プスン・タグル(Pusung Tagel)はバリ女性の伝統的なヘアスタイルのひとつ。その独特な形状は、バリ文化の美しさとバリ女性の成熟の象徴である。かつては既婚の女性だけが結う髪形として知られていたが、現在では17歳以上の女性であれば良いという考え方が一般的になっている。
時代の流れとともにプスン・タグルにはさまざまな改良が加えられてきたが、髪の分け目など、前髪の部分のみに変化はみられ、プスン・タグルの最大の特徴であるシニヨンの部分は昔も今も変わることがない。通常シニヨンの底は斜めになっていて、左側のタイトな部分はペニャワット(penyawat)、右側の丸い部分はバトゥン・プスンガン(batun pusungan)と呼ばれる。

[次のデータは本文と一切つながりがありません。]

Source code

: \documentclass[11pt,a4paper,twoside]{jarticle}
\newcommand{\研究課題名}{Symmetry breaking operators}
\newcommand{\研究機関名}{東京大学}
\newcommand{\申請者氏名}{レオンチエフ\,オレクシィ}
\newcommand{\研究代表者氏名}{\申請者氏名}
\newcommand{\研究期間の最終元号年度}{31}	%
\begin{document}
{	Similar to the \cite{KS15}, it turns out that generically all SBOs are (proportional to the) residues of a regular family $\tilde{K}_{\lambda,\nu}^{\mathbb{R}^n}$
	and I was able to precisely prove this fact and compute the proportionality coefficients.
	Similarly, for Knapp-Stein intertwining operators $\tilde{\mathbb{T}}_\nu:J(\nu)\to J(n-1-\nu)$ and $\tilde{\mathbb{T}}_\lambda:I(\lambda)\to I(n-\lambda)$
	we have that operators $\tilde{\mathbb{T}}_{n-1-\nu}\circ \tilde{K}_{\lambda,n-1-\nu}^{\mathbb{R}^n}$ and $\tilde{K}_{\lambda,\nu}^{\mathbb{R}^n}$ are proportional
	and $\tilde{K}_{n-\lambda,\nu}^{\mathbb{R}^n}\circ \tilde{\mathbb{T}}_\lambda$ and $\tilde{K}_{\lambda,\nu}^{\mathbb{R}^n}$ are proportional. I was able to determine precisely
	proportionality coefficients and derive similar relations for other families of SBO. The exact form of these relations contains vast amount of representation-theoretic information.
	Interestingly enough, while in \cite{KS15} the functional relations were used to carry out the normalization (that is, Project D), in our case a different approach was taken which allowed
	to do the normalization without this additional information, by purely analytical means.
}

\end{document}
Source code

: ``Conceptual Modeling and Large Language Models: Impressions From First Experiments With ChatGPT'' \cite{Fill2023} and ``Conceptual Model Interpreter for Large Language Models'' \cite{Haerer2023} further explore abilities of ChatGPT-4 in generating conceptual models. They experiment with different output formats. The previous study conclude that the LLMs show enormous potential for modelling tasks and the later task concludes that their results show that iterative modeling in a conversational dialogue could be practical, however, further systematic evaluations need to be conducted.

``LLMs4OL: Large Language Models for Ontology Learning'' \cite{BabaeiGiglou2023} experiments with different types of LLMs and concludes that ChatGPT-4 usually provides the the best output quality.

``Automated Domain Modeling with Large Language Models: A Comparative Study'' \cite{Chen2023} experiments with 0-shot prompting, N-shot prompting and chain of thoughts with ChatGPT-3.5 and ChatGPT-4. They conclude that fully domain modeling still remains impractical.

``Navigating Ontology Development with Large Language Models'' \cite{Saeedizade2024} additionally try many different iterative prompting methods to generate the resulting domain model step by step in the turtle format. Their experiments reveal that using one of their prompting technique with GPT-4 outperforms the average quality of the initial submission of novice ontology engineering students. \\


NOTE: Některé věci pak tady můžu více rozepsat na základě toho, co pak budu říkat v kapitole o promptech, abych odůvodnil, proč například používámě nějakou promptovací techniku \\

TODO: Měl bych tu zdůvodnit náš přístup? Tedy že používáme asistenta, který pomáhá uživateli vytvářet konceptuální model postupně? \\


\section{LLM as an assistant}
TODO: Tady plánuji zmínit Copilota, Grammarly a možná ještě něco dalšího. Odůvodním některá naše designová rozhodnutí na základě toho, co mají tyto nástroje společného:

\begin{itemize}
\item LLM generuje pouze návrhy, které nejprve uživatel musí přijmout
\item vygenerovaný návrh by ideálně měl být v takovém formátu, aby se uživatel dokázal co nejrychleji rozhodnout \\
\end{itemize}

女性の髪が十分に長い場合を除き、プスン・タグルを作るには「アントル(antol)」と呼ばれる盛り髪用の付け毛が使用される。まず髪を前後2つに分け、後ろの髪を後頭部の真ん中でしっかりと結び、長さ100~120cmのアントルを取り付ける。地毛を捻りながら持ち上げて小さなシニヨンを作り、残りの髪で大きいシニヨンへとまとめていく。最後に毛先をシニヨンの中心または根元にしっかりとピンで留める。礼拝や政府の公式イベントなどに出席するバリ女性の髪形をチェックしてみよう。